═══ Information supplied ═══

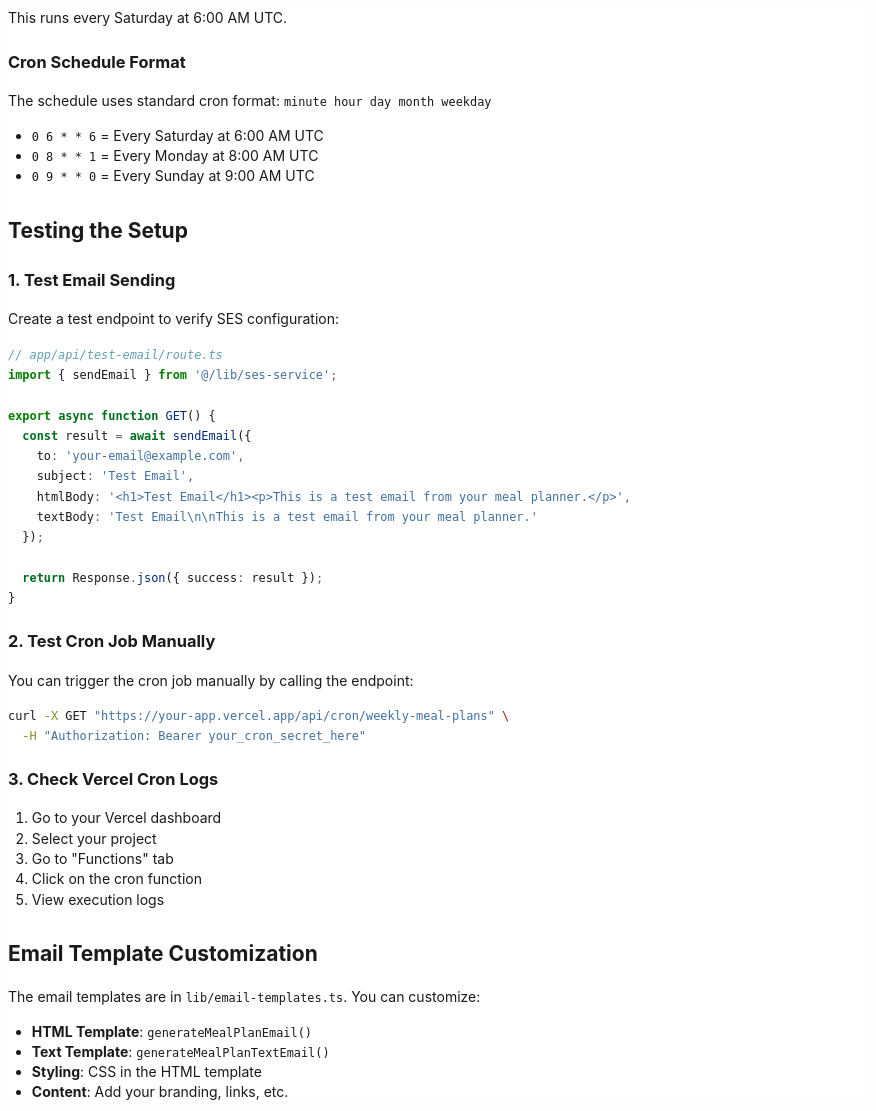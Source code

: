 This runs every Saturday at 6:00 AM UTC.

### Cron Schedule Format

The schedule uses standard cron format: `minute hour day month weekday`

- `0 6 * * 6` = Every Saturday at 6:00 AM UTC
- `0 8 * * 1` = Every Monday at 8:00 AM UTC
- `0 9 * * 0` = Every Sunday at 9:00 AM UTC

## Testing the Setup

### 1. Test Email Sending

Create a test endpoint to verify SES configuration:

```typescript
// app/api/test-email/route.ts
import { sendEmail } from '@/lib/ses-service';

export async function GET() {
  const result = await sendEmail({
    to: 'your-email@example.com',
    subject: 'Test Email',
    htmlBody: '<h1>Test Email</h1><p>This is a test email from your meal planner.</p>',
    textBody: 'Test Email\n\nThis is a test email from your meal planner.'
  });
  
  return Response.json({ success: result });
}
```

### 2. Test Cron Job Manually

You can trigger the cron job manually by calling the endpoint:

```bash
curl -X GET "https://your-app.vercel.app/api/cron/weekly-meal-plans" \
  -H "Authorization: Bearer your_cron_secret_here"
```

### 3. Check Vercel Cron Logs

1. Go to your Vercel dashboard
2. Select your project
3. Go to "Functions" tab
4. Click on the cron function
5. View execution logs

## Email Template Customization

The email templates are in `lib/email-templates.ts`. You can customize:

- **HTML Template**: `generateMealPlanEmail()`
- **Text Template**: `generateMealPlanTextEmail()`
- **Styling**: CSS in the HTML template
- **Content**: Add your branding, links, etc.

═══

What the task asks
Reply with one number only: how many lines of the listing hold "endpoint"?

Reply to the task
2